In our previous model (Longo et al., 2010), we proposed that three different types of body representations were required to process touch. Namely, the superficial schema, mediating localization of somatic sensations on the body surface; the model of body size and shape, which was discussed in the last section of this review, and the postural schema, an online and up-to-date proprioceptive representation of the limbs in space. Nonetheless, several considerations converge to support the idea that the processing of touch also involves an offline representation of the most plausible spatial locations for a given touch (Azañón and Soto-Faraco, 2008a; Overvliet et al., 2011) or the most possible configurations of the body in space (Yamamoto and Kitazawa, 2001; Romano et al., 2017). We suggest that these representations or stored information are tightly linked to the postural schema, specially, in the particular case of canonical proprioceptive priors. Minor deviations from this template are maximally informative for comparing current body posture and, in this way, retrieving the up-to-date body schema in a dynamic way. In this hypothetical framework, online sensory information about the tactile stimuli on a body part in a given posture (postural schema) would be combined with information about this offline proprioceptive standard, every time a touch is presented. Consequently, when online information is accurate, both schemata are combined to increase accuracy and speed of tactile processing, as the prior should be seen as the statistical mean for all co-occurrences between touch and this particular body configuration encoded throughout a lifetime.

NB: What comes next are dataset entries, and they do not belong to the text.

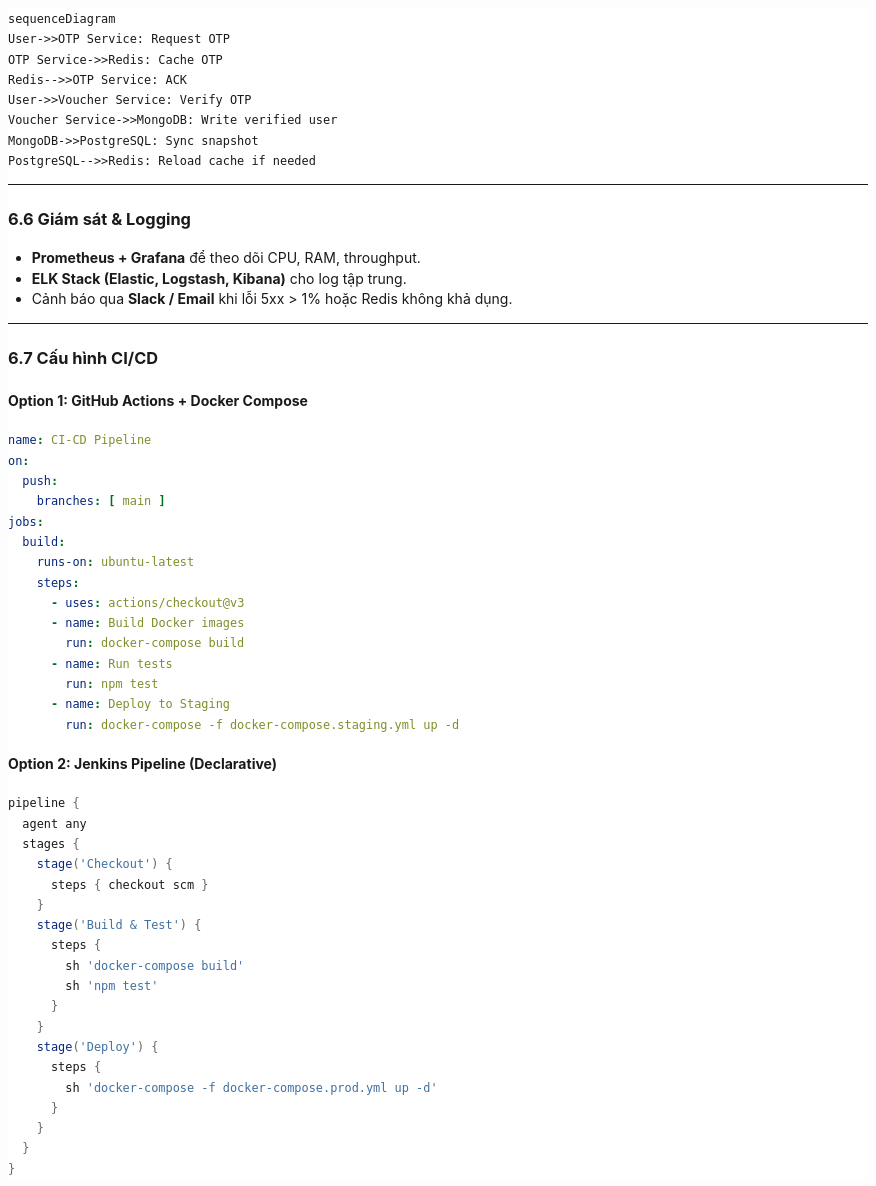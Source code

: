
```mermaid
sequenceDiagram
User->>OTP Service: Request OTP
OTP Service->>Redis: Cache OTP
Redis-->>OTP Service: ACK
User->>Voucher Service: Verify OTP
Voucher Service->>MongoDB: Write verified user
MongoDB->>PostgreSQL: Sync snapshot
PostgreSQL-->>Redis: Reload cache if needed
```

---

### 6.6 Giám sát & Logging

* **Prometheus + Grafana** để theo dõi CPU, RAM, throughput.
* **ELK Stack (Elastic, Logstash, Kibana)** cho log tập trung.
* Cảnh báo qua **Slack / Email** khi lỗi 5xx > 1% hoặc Redis không khả dụng.

---

### 6.7 Cấu hình CI/CD

#### Option 1: GitHub Actions + Docker Compose

```yaml
name: CI-CD Pipeline
on:
  push:
    branches: [ main ]
jobs:
  build:
    runs-on: ubuntu-latest
    steps:
      - uses: actions/checkout@v3
      - name: Build Docker images
        run: docker-compose build
      - name: Run tests
        run: npm test
      - name: Deploy to Staging
        run: docker-compose -f docker-compose.staging.yml up -d
```

#### Option 2: Jenkins Pipeline (Declarative)

```groovy
pipeline {
  agent any
  stages {
    stage('Checkout') {
      steps { checkout scm }
    }
    stage('Build & Test') {
      steps {
        sh 'docker-compose build'
        sh 'npm test'
      }
    }
    stage('Deploy') {
      steps {
        sh 'docker-compose -f docker-compose.prod.yml up -d'
      }
    }
  }
}
```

Figure 4 shows an updated depiction of Longo et al.’s (2010) model where we have included the notion that touch is necessarily integrated across the two sides of the body. In Figure 4, we suggest that touch is integrated between the two sides of the body before the processing that constructs percepts and experiences of somatic objects and events and of one’s own body (i.e., somatoperception). We have also included a fourth body representation, a canonical prior, to denote the use of priors in the localization of touch. This prior would interact mostly with the postural schema to produce a fast and accurate, though sometimes biased, localization of touch in space.

Figure 4.

Revised model of somatosensory processing. Addition of the concepts “side integration” and “postural priors” (in blue) to the model initially proposed by Longo et al., 2010. Adapted from Longo et al. (2010). © 2010 by Elsevier. Permission for the use of the image has been obtained from the Elsevier.

Taken together, with the inclusion of the concepts of body laterality and prior information, this review provides a more comprehensive conceptualization of tactile processing than our previous model (Longo et al., 2010, 2015a,b). Furthermore, with the revision of a wide range of recent neuropsychological, neuroimaging, and neurophysiological data, we provide evidence that the claims we made 8 years ago are still up-to-date.

Author Contributions

The three authors contributed equally.

Conflict of Interest Statement

The authors declare that the research was conducted in the absence of any commercial or financial relationships that could be construed as a potential conflict of interest.